An antitrafficking coordinator in the Interior Ministry worked with the Public Ministry to gather information on new cases investigated and prosecuted. From May 1995 through March, 83 new cases were opened, with 5 pending active investigations and 1 prosecutions initiated by the year's end. Most trafficking-related cases dealt with commercial sexual exploitation of minors. The Public Ministry investigated 11 cases of cross-border trafficking in persons from January to November, compared with seven cases in all of 1995. Additionally, the PICH sex crimes and cybercrime units worked with the Ministries of Justice and Interior to address trafficking. The government cooperated with Interpol on law enforcement activities.

The Ministry of Labor performed regular worksite inspections, responded to specific complaints, and maintained offices in each region and throughout the Santiago Metropolitan Region to identify potentially abusive situations and inform workers of their legal rights. The Public Ministry trained hundreds of law enforcement agents to recognize and investigate potential trafficking and trained prosecutors to prosecute cases more effectively. SERNAM raised trafficking awareness and provided information on victim's rights and the prosecution of traffickers to 100 officials and 160 civic activists in the border cities of Iquique and Arica.

The government made substantial efforts to assist trafficking victims during the year. Child victims trafficked into sexual exploitation received counseling, psychological and health care, and educational courses in NGO-operated centers for abused and exploited children. The government gave two million dollars to 16 NGOs that implement victim-assistance programs in 12 different districts. Police officials who identified child trafficking victims referred them to family courts for placement in protective custody with foster families, relatives, or shelters and put victims in contact with NGOs.
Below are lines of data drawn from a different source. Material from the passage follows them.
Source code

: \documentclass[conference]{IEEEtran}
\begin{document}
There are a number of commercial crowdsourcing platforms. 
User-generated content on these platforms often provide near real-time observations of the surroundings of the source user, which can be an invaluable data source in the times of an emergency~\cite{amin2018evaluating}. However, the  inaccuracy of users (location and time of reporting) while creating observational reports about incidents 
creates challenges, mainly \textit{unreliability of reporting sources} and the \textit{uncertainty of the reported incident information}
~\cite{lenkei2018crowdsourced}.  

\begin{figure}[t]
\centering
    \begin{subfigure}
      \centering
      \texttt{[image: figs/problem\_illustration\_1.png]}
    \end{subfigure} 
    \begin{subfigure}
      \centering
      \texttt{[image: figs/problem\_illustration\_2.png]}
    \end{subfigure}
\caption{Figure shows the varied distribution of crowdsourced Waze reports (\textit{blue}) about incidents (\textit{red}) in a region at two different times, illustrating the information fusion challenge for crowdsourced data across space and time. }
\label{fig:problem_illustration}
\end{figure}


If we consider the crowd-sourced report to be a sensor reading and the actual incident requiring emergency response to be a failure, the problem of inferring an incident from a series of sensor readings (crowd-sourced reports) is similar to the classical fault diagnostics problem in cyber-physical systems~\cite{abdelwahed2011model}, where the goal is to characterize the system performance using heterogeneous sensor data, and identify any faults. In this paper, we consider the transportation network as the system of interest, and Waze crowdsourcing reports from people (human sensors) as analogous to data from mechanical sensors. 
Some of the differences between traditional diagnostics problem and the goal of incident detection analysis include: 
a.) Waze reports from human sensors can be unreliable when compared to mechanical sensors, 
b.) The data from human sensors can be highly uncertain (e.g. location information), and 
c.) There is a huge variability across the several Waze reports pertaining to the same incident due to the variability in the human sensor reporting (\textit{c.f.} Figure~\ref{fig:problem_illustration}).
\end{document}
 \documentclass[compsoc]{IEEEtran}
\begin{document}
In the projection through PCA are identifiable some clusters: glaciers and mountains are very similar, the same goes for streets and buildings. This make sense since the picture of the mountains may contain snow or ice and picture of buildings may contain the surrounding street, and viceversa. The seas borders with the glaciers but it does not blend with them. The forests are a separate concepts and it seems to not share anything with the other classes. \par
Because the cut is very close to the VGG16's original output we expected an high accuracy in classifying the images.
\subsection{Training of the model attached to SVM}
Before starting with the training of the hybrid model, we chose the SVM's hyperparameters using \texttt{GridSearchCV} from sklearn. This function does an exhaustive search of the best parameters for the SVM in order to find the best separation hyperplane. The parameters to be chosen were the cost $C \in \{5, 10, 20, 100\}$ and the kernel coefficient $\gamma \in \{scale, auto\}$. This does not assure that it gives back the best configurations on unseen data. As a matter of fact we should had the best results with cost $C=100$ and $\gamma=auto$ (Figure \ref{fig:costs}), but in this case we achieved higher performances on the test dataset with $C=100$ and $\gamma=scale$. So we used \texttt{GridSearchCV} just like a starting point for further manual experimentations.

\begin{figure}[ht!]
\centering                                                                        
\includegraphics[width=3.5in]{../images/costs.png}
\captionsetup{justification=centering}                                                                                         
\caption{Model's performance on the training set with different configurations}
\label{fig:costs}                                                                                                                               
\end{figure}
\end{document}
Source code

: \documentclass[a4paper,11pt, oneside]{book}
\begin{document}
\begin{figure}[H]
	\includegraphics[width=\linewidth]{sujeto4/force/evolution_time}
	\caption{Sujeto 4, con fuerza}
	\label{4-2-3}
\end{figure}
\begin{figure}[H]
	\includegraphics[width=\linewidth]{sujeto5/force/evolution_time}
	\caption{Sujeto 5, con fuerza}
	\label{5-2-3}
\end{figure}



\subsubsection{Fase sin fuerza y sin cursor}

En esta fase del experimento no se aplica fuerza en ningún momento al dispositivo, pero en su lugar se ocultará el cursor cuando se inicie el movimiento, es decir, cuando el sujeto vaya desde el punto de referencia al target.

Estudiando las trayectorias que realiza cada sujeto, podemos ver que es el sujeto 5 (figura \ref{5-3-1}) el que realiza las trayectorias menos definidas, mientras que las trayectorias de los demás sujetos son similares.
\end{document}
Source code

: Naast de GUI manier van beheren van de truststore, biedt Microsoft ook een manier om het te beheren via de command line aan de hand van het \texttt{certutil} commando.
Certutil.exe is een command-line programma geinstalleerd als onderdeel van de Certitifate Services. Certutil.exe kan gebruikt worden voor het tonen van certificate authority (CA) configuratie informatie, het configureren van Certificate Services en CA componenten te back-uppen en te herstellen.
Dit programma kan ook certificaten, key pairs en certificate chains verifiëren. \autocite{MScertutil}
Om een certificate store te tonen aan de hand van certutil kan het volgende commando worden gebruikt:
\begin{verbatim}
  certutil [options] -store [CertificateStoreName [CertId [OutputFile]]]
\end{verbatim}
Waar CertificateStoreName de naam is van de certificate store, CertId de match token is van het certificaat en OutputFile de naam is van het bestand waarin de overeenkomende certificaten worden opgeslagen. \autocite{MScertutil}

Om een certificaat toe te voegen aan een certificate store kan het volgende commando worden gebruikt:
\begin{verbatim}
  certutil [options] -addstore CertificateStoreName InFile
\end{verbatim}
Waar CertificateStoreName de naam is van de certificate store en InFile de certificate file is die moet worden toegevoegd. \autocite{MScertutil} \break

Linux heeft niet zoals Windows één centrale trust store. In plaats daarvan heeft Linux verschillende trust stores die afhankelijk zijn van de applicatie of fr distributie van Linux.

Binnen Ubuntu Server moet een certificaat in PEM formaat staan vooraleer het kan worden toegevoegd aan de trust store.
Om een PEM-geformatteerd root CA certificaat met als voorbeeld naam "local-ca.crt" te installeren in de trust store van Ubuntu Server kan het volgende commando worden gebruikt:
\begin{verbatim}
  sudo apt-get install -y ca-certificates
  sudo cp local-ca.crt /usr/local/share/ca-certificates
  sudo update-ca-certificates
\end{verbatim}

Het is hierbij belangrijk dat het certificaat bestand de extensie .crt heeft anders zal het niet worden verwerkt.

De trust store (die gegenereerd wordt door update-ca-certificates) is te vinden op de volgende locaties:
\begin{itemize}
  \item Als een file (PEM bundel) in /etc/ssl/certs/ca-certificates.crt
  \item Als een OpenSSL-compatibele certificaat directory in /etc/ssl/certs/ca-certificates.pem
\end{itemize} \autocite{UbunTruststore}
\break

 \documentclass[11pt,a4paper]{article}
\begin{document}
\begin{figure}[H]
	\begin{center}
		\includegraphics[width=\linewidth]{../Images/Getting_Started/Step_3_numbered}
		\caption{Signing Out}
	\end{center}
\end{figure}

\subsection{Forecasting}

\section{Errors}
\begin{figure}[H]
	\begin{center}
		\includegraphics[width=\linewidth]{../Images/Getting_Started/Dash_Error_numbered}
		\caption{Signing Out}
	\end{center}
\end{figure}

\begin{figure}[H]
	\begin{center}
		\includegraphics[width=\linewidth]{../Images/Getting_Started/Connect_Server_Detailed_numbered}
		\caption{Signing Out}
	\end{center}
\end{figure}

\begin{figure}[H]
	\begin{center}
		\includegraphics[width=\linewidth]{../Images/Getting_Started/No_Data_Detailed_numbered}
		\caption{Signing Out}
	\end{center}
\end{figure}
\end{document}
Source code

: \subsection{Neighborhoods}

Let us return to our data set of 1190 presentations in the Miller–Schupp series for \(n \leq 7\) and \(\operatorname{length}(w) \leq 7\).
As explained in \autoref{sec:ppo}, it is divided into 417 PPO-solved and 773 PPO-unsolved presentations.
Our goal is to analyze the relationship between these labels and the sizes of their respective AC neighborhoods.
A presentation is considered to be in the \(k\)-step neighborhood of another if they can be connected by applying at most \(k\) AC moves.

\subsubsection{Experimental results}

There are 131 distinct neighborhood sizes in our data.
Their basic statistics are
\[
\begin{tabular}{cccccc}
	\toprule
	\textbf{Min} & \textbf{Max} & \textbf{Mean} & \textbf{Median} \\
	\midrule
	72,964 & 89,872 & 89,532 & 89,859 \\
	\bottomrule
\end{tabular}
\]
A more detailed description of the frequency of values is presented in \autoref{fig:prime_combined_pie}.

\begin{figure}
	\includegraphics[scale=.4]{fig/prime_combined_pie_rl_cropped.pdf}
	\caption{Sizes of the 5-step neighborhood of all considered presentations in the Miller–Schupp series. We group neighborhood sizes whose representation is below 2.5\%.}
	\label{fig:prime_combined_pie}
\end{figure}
SENAME worked with 75 local offices, with international organizations, including the International Organization for Migration, and with NGOs to ensure that minors involved in possible trafficking situations were not returned to abusive or high-risk situations. The government also worked with Bolivian and Argentine authorities to coordinate the safe repatriation of foreign victims. Trafficking victims may remain in the country during legal proceedings against their traffickers. Victims may also bring legal action against traffickers and seek restitution. The government had no residence visa program for foreign trafficking victims; however, at least one victim was granted temporary residence to avoid returning her to potential re-victimization in her home country.

In 2008, the Chilean government set up the national multi-party task force "Intersectorial Committee against Trafficking in Person" for the first time. However, it was not until 2013-2014 that a first national action plan was drafted, which strategically pursued awareness-raising and training, as well as detection, prosecution and victim assistance in international cooperation.

According to the Chilean Human Trafficking Investigation Unit (Brigada Investigadora de Trata de Personas Metropolitana - Bitrap), 47 new cases of human trafficking were identified in 2018. Compared to the previous year, there were only nine cases in 2017.

In 2019, the government concluded various cooperation agreements to ensure the elimination of child labor and developed a plan until 2022 to combat human trafficking and include social programs to fight child labor. In the same year, a law was passed to protect children and young people from being re-traumatized in criminal testimonies against human trafficking.